Endpoints can move in a L2VPN environment. While moving endpoints tend to be uncommon across WAN, they do move a lot in enterprise data centers - vMotion in all its variants (including the bizarre ones) is the most popular virtualization thingy out there. Even worse, when using technologies like VMware HA or DRS, the endpoints move without the involvement of the orchestration system. EVPN would be a perfect fit for such an environment.
In most large-scale public clouds the endpoints don’t move, the only way to get a VM off a server is to restart it, and if a server crashes, the VMs running on it have to be restarted through the orchestration system. There’s absolutely no need for an autonomous endpoint propagation protocol.
EVPN is trying to deal with all sorts of crazy scenarios like emulating MLAG or having multiple connections into a bridged network. No such monstrosities have ever been observed in large-scale public clouds… maybe because the people running them have too much useful work to do to stretch VLANs all over the place. It also helps if you’re big enough not to care about redundant server connections because you can afford to lose all 40+ servers connected to a ToR switch without batting an eyelid.
To make matters more interesting: virtual networking in infrastructure clouds needs more than just endpoint reachability. At the very minimum you have to implement packet filters (security groups) and while a True BGP Believer might want to use FlowSpec to get that done, most sane people would give up way before that.
Considering all of the above, what could be a useful control plane between a cloud orchestration system and hypervisor endpoints? Two mechanisms immediately come to mind:
- An API on the hypervisor that is called by the orchestration system whenever it needs to configure the hypervisor parameters (start a VM, create a network/subnet/security group, establish MAC-to-VTEP mapping…)
- A message bus between the orchestration system and the hypervisors. Whoever has some new bit of information drops it on the message bus, and it gets magically propagated to all the recipients interested in that information in due time.
Based on my experience with the speed of AWS and Azure orchestration systems I would suspect that AWS uses the former approach while Azure uses the latter.
EVPN is neither of those. Without information filtering in place, BGP is an eventually-consistent database that pushes the same information to all endpoints. Not exactly what we might need in this particular scenario.

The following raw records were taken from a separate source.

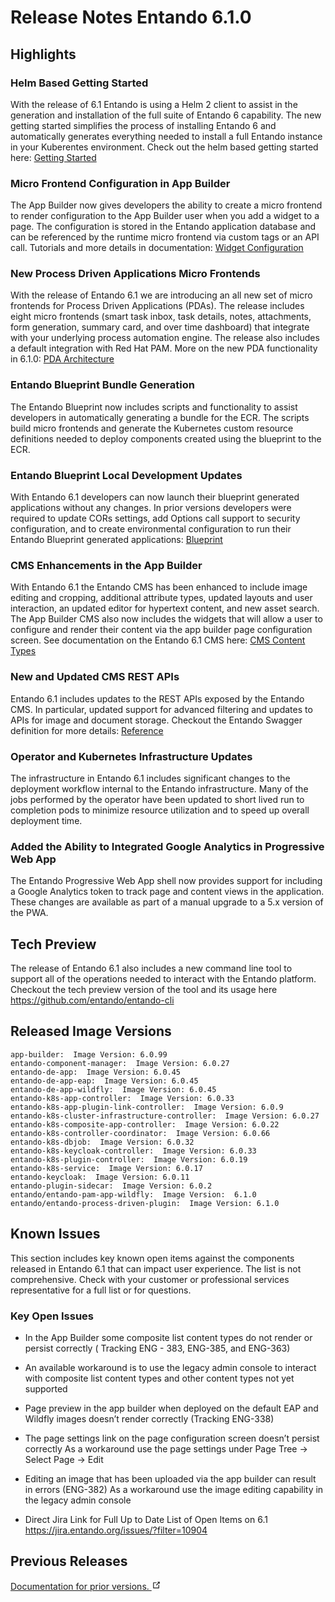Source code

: # Release Notes Entando 6.1.0

## Highlights

### Helm Based Getting Started

With the release of 6.1 Entando is using a Helm 2 client to assist in
the generation and installation of the full suite of Entando 6
capability. The new getting started simplifies the process of installing
Entando 6 and automatically generates everything needed to install a
full Entando instance in your Kuberentes environment. Check out the helm
based getting started here: [Getting Started](../getting-started/)

### Micro Frontend Configuration in App Builder

The App Builder now gives developers the ability to create a micro
frontend to render configuration to the App Builder user when you add a
widget to a page. The configuration is stored in the Entando application
database and can be referenced by the runtime micro frontend via custom
tags or an API call. Tutorials and more details in documentation: 
[Widget Configuration](../../tutorials/micro-frontends/widget-configuration)

### New Process Driven Applications Micro Frontends

With the release of Entando 6.1 we are introducing an all new set of
micro frontends for Process Driven Applications (PDAs). The release
includes eight micro frontends (smart task inbox, task details, notes,
attachments, form generation, summary card, and over time dashboard)
that integrate with your underlying process automation engine. The
release also includes a default integration with Red Hat PAM. More on
the new PDA functionality in 6.1.0:
[PDA Architecture](../concepts/pda-architecture)

### Entando Blueprint Bundle Generation

The Entando Blueprint now includes scripts and functionality to assist
developers in automatically generating a bundle for the ECR. The scripts
build micro frontends and generate the Kubernetes custom resource
definitions needed to deploy components created using the blueprint to
the ECR. 

### Entando Blueprint Local Development Updates

With Entando 6.1 developers can now launch their blueprint generated
applications without any changes. In prior versions developers were
required to update CORs settings, add Options call support to security
configuration, and to create environmental configuration to run their
Entando Blueprint generated applications: [Blueprint](../../tutorials/micro-frontends/generate-micro-frontends-from-a-database-entity)

### CMS Enhancements in the App Builder

With Entando 6.1 the Entando CMS has been enhanced to include image
editing and cropping, additional attribute types, updated layouts and
user interaction, an updated editor for hypertext content, and new asset
search. The App Builder CMS also now includes the widgets that will
allow a user to configure and render their content via the app builder
page configuration screen. See documentation on the Entando 6.1 CMS here:
[CMS Content Types](../../tutorials/cms/content-types-tutorial)

### New and Updated CMS REST APIs

Entando 6.1 includes updates to the REST APIs exposed by the Entando
CMS. In particular, updated support for advanced filtering and updates
to APIs for image and document storage. Checkout the Entando Swagger
definition for more details: [Reference](../reference)

### Operator and Kubernetes Infrastructure Updates

The infrastructure in Entando 6.1 includes significant changes to the
deployment workflow internal to the Entando infrastructure. Many of the
jobs performed by the operator have been updated to short lived run to
completion pods to minimize resource utilization and to speed up overall
deployment time.

### Added the Ability to Integrated Google Analytics in Progressive Web App

The Entando Progressive Web App shell now provides support for including
a Google Analytics token to track page and content views in the
application. These changes are available as part of a manual upgrade to
a 5.x version of the PWA.

## Tech Preview

The release of Entando 6.1 also includes a new command line tool to
support all of the operations needed to interact with the Entando
platform. Checkout the tech preview version of the tool and its usage
here <https://github.com/entando/entando-cli>

## Released Image Versions

    app-builder:  Image Version: 6.0.99
    entando-component-manager:  Image Version: 6.0.27
    entando-de-app:  Image Version: 6.0.45
    entando-de-app-eap:  Image Version: 6.0.45
    entando-de-app-wildfly:  Image Version: 6.0.45
    entando-k8s-app-controller:  Image Version: 6.0.33
    entando-k8s-app-plugin-link-controller:  Image Version: 6.0.9
    entando-k8s-cluster-infrastructure-controller:  Image Version: 6.0.27
    entando-k8s-composite-app-controller:  Image Version: 6.0.22
    entando-k8s-controller-coordinator:  Image Version: 6.0.66
    entando-k8s-dbjob:  Image Version: 6.0.32
    entando-k8s-keycloak-controller:  Image Version: 6.0.33
    entando-k8s-plugin-controller:  Image Version: 6.0.19
    entando-k8s-service:  Image Version: 6.0.17
    entando-keycloak:  Image Version: 6.0.11
    entando-plugin-sidecar:  Image Version: 6.0.2
    entando/entando-pam-app-wildfly:  Image Version:  6.1.0
    entando/entando-process-driven-plugin:  Image Version: 6.1.0

## Known Issues

This section includes key known open items against the components
released in Entando 6.1 that can impact user experience. The list is not
comprehensive. Check with your customer or professional services
representative for a full list or for questions.

### Key Open Issues

-   In the App Builder some composite list content types do not render
    or persist correctly ( Tracking ENG - 383, ENG-385, and ENG-363)

-   An available workaround is to use the legacy admin console to
    interact with composite list content types and other content types
    not yet supported

-   Page preview in the app builder when deployed on the default EAP and
    Wildfly images doesn’t render correctly (Tracking ENG-338)

-   The page settings link on the page configuration screen doesn’t
    persist correctly As a workaround use the page settings under Page
    Tree → Select Page → Edit

-   Editing an image that has been uploaded via the app builder can
    result in errors (ENG-382) As a workaround use the image editing
    capability in the legacy admin console

-   Direct Jira Link for Full Up to Date List of Open Items on 6.1
    <https://jira.entando.org/issues/?filter=10904>

## Previous Releases

<a href="/old-version/old-version.html" target="_blank">Documentation for prior versions.
    <svg xmlns="http://www.w3.org/2000/svg" aria-hidden="true" x="0px" y="0px" viewBox="0 0 100 100" width="15" height="15" class="icon outbound">
        <path fill="currentColor" d="M18.8,85.1h56l0,0c2.2,0,4-1.8,4-4v-32h-8v28h-48v-48h28v-8h-32l0,0c-2.2,0-4,1.8-4,4v56C14.8,83.3,16.6,85.1,18.8,85.1z"></path> <polygon fill="currentColor" points="45.7,48.7 51.3,54.3 77.2,28.5 77.2,37.2 85.2,37.2 85.2,14.9 62.8,14.9 62.8,22.9 71.5,22.9"></polygon>
    </svg>
</a>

Long story short: EVPN is an interesting bit of technology, but probably the wrong tool to implement control plane of an infrastructure cloud that has to provide tenant virtual networks. It does get used as the gateway technology between such a cloud and physical devices though. Juniper Contrail was the first one (I’m aware of) that used it that way, and even VMware gave up their attempts to push everyone else to adopt the odd baby they got with the Nicira acquisition (OVSDB) and switched to EVPN in NSX-T 3.0.
More information
Want to know how networking in public clouds works?
- Start with AWS Networking 101 and Azure Networking 101.
- When you’re ready for more dive into AWS Networking and Microsoft Azure Networking webinars.
- When you feel it’s time to truly master cloud networking, go for the Networking in Public Cloud Deployments online course.
Interested in EVPN? We have you covered - there are tons of EVPN-related blog posts, and we explored EVPN from data center and service provider perspective in the EVPN Technical Deep Dive webinar.
Finally, I described both NSX-V and NSX-T in VMware NSX Technical Deep Dive webinar and compared it with Cisco ACI in VMware NSX, Cisco ACI or Standard-Based EVPN webinar.
While I agree on your explanation of how webscale / megascale environments are using an overlay between their hypervisors, I think that EVPN could have been used as a solution in their environments as well. The main reason is that their infrastructures don't use it is that EVPN didn't exist at that time or wasn't mature enough when they needed a solution.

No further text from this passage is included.